EXERCISE MATERIALS:

[Start of section]

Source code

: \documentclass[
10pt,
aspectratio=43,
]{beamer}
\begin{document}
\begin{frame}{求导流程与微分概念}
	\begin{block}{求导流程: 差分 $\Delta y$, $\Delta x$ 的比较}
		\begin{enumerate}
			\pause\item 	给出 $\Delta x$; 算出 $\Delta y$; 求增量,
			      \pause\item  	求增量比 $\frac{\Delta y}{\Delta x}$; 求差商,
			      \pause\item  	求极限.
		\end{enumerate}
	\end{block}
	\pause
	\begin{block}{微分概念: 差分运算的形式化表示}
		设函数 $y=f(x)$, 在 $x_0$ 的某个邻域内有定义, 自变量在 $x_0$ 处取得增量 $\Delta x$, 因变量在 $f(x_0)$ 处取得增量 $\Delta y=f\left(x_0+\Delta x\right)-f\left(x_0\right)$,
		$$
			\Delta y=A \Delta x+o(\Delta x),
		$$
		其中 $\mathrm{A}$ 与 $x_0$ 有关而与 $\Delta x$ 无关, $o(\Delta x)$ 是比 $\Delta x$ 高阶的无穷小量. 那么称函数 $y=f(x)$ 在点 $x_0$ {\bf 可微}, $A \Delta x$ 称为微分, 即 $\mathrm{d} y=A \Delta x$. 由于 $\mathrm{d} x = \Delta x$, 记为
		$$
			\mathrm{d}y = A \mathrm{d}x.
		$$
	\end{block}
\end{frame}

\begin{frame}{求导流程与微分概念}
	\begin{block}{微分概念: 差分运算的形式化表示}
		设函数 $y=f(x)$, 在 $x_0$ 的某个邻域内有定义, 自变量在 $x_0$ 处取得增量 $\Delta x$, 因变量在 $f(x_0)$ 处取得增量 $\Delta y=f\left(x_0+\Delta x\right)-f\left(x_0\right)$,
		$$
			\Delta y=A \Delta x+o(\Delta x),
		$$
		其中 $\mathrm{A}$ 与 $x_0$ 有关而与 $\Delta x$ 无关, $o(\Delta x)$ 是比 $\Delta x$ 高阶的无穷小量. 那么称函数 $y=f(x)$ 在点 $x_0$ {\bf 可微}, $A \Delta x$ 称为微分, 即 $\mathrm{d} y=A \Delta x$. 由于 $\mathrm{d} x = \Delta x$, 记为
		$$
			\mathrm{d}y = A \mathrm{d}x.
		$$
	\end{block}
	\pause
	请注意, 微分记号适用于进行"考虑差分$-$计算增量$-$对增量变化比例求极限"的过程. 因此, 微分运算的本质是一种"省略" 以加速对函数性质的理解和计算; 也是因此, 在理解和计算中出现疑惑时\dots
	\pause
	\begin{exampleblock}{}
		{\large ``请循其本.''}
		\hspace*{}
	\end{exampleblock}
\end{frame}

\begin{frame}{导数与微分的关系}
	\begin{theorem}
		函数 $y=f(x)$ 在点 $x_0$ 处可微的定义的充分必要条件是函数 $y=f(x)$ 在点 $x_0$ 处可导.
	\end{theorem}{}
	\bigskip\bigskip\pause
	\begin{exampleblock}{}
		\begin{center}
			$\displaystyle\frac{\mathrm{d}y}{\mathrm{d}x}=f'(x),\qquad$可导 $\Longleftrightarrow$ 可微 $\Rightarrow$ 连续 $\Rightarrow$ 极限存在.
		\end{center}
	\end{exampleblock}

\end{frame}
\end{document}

[End of section]

Return all of the data above verbatim.

ANSWER:
Source code

: \documentclass[
10pt,
aspectratio=43,
]{beamer}
\begin{document}
\begin{frame}{求导流程与微分概念}
	\begin{block}{求导流程: 差分 $\Delta y$, $\Delta x$ 的比较}
		\begin{enumerate}
			\pause\item 	给出 $\Delta x$; 算出 $\Delta y$; 求增量,
			      \pause\item  	求增量比 $\frac{\Delta y}{\Delta x}$; 求差商,
			      \pause\item  	求极限.
		\end{enumerate}
	\end{block}
	\pause
	\begin{block}{微分概念: 差分运算的形式化表示}
		设函数 $y=f(x)$, 在 $x_0$ 的某个邻域内有定义, 自变量在 $x_0$ 处取得增量 $\Delta x$, 因变量在 $f(x_0)$ 处取得增量 $\Delta y=f\left(x_0+\Delta x\right)-f\left(x_0\right)$,
		$$
			\Delta y=A \Delta x+o(\Delta x),
		$$
		其中 $\mathrm{A}$ 与 $x_0$ 有关而与 $\Delta x$ 无关, $o(\Delta x)$ 是比 $\Delta x$ 高阶的无穷小量. 那么称函数 $y=f(x)$ 在点 $x_0$ {\bf 可微}, $A \Delta x$ 称为微分, 即 $\mathrm{d} y=A \Delta x$. 由于 $\mathrm{d} x = \Delta x$, 记为
		$$
			\mathrm{d}y = A \mathrm{d}x.
		$$
	\end{block}
\end{frame}

\begin{frame}{求导流程与微分概念}
	\begin{block}{微分概念: 差分运算的形式化表示}
		设函数 $y=f(x)$, 在 $x_0$ 的某个邻域内有定义, 自变量在 $x_0$ 处取得增量 $\Delta x$, 因变量在 $f(x_0)$ 处取得增量 $\Delta y=f\left(x_0+\Delta x\right)-f\left(x_0\right)$,
		$$
			\Delta y=A \Delta x+o(\Delta x),
		$$
		其中 $\mathrm{A}$ 与 $x_0$ 有关而与 $\Delta x$ 无关, $o(\Delta x)$ 是比 $\Delta x$ 高阶的无穷小量. 那么称函数 $y=f(x)$ 在点 $x_0$ {\bf 可微}, $A \Delta x$ 称为微分, 即 $\mathrm{d} y=A \Delta x$. 由于 $\mathrm{d} x = \Delta x$, 记为
		$$
			\mathrm{d}y = A \mathrm{d}x.
		$$
	\end{block}
	\pause
	请注意, 微分记号适用于进行"考虑差分$-$计算增量$-$对增量变化比例求极限"的过程. 因此, 微分运算的本质是一种"省略" 以加速对函数性质的理解和计算; 也是因此, 在理解和计算中出现疑惑时\dots
	\pause
	\begin{exampleblock}{}
		{\large ``请循其本.''}
		\hspace*{}
	\end{exampleblock}
\end{frame}

\begin{frame}{导数与微分的关系}
	\begin{theorem}
		函数 $y=f(x)$ 在点 $x_0$ 处可微的定义的充分必要条件是函数 $y=f(x)$ 在点 $x_0$ 处可导.
	\end{theorem}{}
	\bigskip\bigskip\pause
	\begin{exampleblock}{}
		\begin{center}
			$\displaystyle\frac{\mathrm{d}y}{\mathrm{d}x}=f'(x),\qquad$可导 $\Longleftrightarrow$ 可微 $\Rightarrow$ 连续 $\Rightarrow$ 极限存在.
		\end{center}
	\end{exampleblock}

\end{frame}
\end{document}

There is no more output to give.